Another day. Another multi-billion banking scandal. Another Bank Chairman and Chief Executive do a “Pilate” (or attempt to). Another bunch of junior staff prepare to be sacrificed as scapegoats.
But as financial analysts around the world have observed, although banking executives are now too “clever” to leave a paper trail between themselves and corrupt practices, they know very well how to communicate their instructions by nudges, winks, “pressure from above,” and sales targets that cannot be reached using lawful means.

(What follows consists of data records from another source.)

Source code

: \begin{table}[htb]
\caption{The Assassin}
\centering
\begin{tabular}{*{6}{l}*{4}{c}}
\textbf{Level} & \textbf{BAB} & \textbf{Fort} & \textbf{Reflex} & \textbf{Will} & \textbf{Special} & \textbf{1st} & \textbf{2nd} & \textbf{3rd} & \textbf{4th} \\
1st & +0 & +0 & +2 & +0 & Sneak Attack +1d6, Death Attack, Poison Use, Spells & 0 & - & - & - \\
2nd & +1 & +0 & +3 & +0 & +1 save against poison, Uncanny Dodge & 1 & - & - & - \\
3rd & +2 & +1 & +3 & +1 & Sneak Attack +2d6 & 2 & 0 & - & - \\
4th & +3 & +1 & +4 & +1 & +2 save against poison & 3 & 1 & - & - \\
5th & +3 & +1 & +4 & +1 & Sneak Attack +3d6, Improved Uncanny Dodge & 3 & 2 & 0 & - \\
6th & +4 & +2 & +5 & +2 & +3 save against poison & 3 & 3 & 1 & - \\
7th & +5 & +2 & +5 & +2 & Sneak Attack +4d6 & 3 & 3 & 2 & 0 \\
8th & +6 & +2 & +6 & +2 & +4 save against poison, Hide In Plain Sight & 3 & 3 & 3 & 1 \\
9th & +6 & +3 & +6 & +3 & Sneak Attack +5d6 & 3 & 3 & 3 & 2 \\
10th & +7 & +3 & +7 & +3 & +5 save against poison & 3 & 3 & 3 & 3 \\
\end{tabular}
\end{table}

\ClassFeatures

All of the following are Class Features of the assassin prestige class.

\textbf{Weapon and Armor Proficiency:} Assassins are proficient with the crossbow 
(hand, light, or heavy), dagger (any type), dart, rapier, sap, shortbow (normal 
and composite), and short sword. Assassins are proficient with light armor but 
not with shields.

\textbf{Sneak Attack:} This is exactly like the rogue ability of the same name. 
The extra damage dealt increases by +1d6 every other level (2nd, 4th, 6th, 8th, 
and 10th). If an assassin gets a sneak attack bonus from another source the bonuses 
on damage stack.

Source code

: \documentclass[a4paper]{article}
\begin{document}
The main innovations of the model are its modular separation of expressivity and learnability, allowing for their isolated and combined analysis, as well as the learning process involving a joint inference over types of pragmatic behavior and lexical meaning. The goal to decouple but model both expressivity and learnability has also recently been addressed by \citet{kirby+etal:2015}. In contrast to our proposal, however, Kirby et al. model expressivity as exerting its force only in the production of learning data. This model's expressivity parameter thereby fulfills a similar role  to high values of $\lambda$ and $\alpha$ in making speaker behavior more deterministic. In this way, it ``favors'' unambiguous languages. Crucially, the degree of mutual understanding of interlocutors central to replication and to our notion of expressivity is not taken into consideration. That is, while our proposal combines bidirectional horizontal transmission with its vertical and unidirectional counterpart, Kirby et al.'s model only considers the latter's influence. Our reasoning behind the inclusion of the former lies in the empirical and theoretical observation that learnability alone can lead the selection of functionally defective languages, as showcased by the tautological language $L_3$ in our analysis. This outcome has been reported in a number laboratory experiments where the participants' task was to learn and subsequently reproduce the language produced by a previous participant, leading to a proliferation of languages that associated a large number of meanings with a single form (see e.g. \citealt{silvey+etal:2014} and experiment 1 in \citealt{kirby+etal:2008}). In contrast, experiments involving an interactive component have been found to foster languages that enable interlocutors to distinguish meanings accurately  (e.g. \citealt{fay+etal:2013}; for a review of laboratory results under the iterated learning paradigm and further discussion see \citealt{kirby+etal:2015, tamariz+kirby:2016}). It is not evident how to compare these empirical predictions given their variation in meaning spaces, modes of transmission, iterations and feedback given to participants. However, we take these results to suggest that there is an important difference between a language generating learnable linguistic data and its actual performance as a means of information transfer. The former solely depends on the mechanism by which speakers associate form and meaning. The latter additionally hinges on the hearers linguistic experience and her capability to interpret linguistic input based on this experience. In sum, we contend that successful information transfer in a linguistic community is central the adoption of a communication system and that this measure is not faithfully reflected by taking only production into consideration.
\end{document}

In stark though pleasant contrast, the Harvard Business Review recently interviewed the global controller of a professional services firm employing 40,000 people. He’d just been assessed by his manager, peers, and direct reports, and reached the elusive 90th percentile mark for honesty and integrity. Given the numerous temptations and possible trade-offs that accompany such a position, HBR asked him his secret:
“It all starts with my boss and his boss,” he replied. “If there is a line for honesty and integrity, they don’t want to be close to it. Instead, they insist there be nothing questionable with any transaction. If there is a liberal interpretation of an accounting principle, they will always take the conservative route. It’s never hard for me to insist on unquestionable honesty, because they set the bar.”
That aligned with HBR’s own statistical “Honesty & Integrity Survey” of 5268 leaders in five different organizations. The graph below shows the highest (red) and lowest-rated (green) organizations, together with the average of all five (blue).
The graph reveals that the honesty and integrity rating decreases at every level as you move down the management chain from Top to Middle to Lower. To put it another way, the top managers in an organization create a ceiling; levels of honesty are set at the top and can only go downhill from there. “Integrity standards really do rise — and fall — from the top.”
Rogue or Representative?
“Rogue Traders” are therefore mythical creatures, generated by “Rogue Management” at “Rogue-infested Companies.” In other words, there’s nothing “rogue” about them; they are representative of company culture from the top down.
But the data also challenges all of us with leadership responsibilities in the home, in the church, in business, or in the civil sphere. Rarely will our children, our congregation, our employees, or our fellow citizens rise above the integrity ceiling that we set.